この照度基準を満たす飲食店は、たとえ接待が一切ない場合でも、風俗営業2号許可が必要になります。依頼者様も、まさか自分の店舗が該当するとは思っていなかったようですが、法律上の要件と今後のリスクについて丁寧にご説明したところ、納得の上で正式に申請に踏み切られることになりました。
行政書士のポイント解説
「暗めの照明で落ち着いた空間をつくりたい」——これはスナック経営者からよく聞かれる希望ですが、この意識が風営法に該当する事態を招くことがあります。照度が10ルクスを下回ると、たとえ接待行為が一切なくても風俗営業2号に該当します。今回はこの照度基準を超えるか否かが焦点でした。
阿倍野区のように住宅街と商業施設が混在する地域では、近隣の目もあり、警察の対応が慎重になる傾向があります。そこで、天王寺警察署と事前に綿密な相談を実施。照度計での測定結果や、営業方針、接待行為がないことを明記した書面、カウンター配置や席数などの図面一式を用意して、しっかりと審査に備えました。
また、警察からの質疑応答に備えたシミュレーションも行い、事前に予想される質問や確認項目について、依頼者様と打ち合わせ。結果的に、申請から25日で許可が下り、同時に飲食店営業許可も取得できました。
このように、風俗営業2号と飲食店営業許可は、それぞれ別の所管と基準で審査されるため、並行して準備を進めるには高い精度の書類作成と調整が求められます。一括で対応することで、開業時の不安や手間を大きく軽減できる点が、専門家に依頼するメリットといえます。
解決イメージ
依頼から開業までは、以下のステップで進行しました。まず、依頼者様の営業方針を丁寧にヒアリングし、店舗のレイアウトに合わせた照度計測を実施。その結果、風営法に基づく2号許可の必要性が明らかになり、早期の方針転換が可能となりました。

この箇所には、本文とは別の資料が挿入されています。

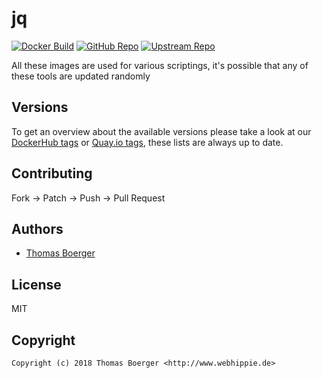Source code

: # jq

[![Docker Build](https://github.com/toolhippie/jq/workflows/docker/badge.svg)](https://github.com/toolhippie/jq/actions?query=workflow%3Adocker) [![GitHub Repo](https://img.shields.io/badge/github-repo-yellowgreen)](https://github.com/toolhippie/jq) [![Upstream Repo](https://img.shields.io/badge/upstream-repo-yellow)](https://github.com/jq/jq)

All these images are used for various scriptings, it's possible that any of
these tools are updated randomly

## Versions

To get an overview about the available versions please take a look at our
[DockerHub tags][dockerhub] or [Quay.io tags][quayio], these lists are always up
to date.

## Contributing

Fork -> Patch -> Push -> Pull Request

## Authors

*  [Thomas Boerger](https://github.com/tboerger)

## License

MIT

## Copyright

```console
Copyright (c) 2018 Thomas Boerger <http://www.webhippie.de>
```

[dockerhub]: https://hub.docker.com/r/toolhippie/jq/tags/
[quayio]: https://quay.io/repository/toolhippie/jq?tab=tags
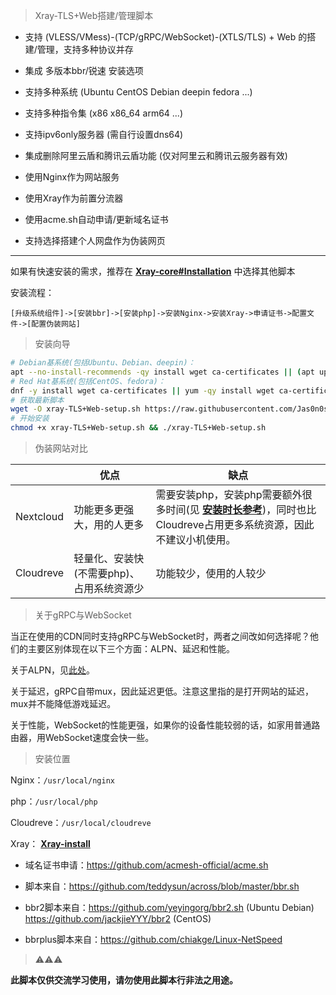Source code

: > Xray-TLS+Web搭建/管理脚本

- 支持 (VLESS/VMess)-(TCP/gRPC/WebSocket)-(XTLS/TLS) + Web 的搭建/管理，支持多种协议并存

- 集成 多版本bbr/锐速 安装选项

- 支持多种系统 (Ubuntu CentOS Debian deepin fedora ...) 

- 支持多种指令集 (x86 x86_64 arm64 ...)

- 支持ipv6only服务器 (需自行设置dns64)

- 集成删除阿里云盾和腾讯云盾功能 (仅对阿里云和腾讯云服务器有效)

- 使用Nginx作为网站服务

- 使用Xray作为前置分流器

- 使用acme.sh自动申请/更新域名证书

- 支持选择搭建个人网盘作为伪装网页
---

如果有快速安装的需求，推荐在 **[Xray-core#Installation](https://github.com/XTLS/Xray-core#Installation)** 中选择其他脚本

安装流程：

`[升级系统组件]->[安装bbr]->[安装php]->安装Nginx->安装Xray->申请证书->配置文件->[配置伪装网站]`

> 安装向导

```bash
# Debian基系统(包括Ubuntu、Debian、deepin)：
apt --no-install-recommends -qy install wget ca-certificates || (apt update && apt --no-install-recommends -qy install wget ca-certificates)
# Red Hat基系统(包括CentOS、fedora)：
dnf -y install wget ca-certificates || yum -qy install wget ca-certificates
# 获取最新脚本
wget -O xray-TLS+Web-setup.sh https://raw.githubusercontent.com/Jas0n0ss/xray/main/Xray-script/Xray-TLS%2BWeb-setup.sh
# 开始安装
chmod +x xray-TLS+Web-setup.sh && ./xray-TLS+Web-setup.sh
```
> 伪装网站对比

||优点|缺点|
|-|-|-|
|Nextcloud|功能更多更强大，用的人更多|需要安装php，安装php需要额外很多时间(见 **[安装时长参考](#安装时长参考)**)，同时也比Cloudreve占用更多系统资源，因此不建议小机使用。|
|Cloudreve|轻量化、安装快(不需要php)、占用系统资源少|功能较少，使用的人较少|
> 关于gRPC与WebSocket

当正在使用的CDN同时支持gRPC与WebSocket时，两者之间改如何选择呢？他们的主要区别体现在以下三个方面：ALPN、延迟和性能。

关于ALPN，见[此处](#关于tls握手tls指纹和alpn)。

关于延迟，gRPC自带mux，因此延迟更低。注意这里指的是打开网站的延迟，mux并不能降低游戏延迟。

关于性能，WebSocket的性能更强，如果你的设备性能较弱的话，如家用普通路由器，用WebSocket速度会快一些。
> 安装位置

Nginx：`/usr/local/nginx`

php：`/usr/local/php`

Cloudreve：`/usr/local/cloudreve`

Xray： **[Xray-install](https://github.com/XTLS/Xray-install)**

- 域名证书申请：https://github.com/acmesh-official/acme.sh
- 脚本来自：https://github.com/teddysun/across/blob/master/bbr.sh

- bbr2脚本来自：https://github.com/yeyingorg/bbr2.sh (Ubuntu Debian)  https://github.com/jackjieYYY/bbr2 (CentOS)
- bbrplus脚本来自：https://github.com/chiakge/Linux-NetSpeed

> ⚠️⚠️⚠️

**此脚本仅供交流学习使用，请勿使用此脚本行非法之用途。**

続いて、物件周辺に保全対象施設がないことをGIS地図を用いて確認。警察署との事前相談で、構造図面、照度報告書、営業方針説明書などの書類一式を提出し、審査官との面談対応にも備えた説明資料を用意しました。接待を行わない旨も明確に打ち出し、正確で誠実な申請を徹底しました。
結果、申請から25日で風俗営業2号許可が交付され、保健所の手続きと合わせて店舗オープンに漕ぎ着けました。現在では地域の常連客が毎晩訪れる、静かで安心感のあるスナックとして営業が続いています。
落ち着いた雰囲気を追求した店舗づくりと、それに必要な許可の取得が一致した、非常に良いモデルケースです。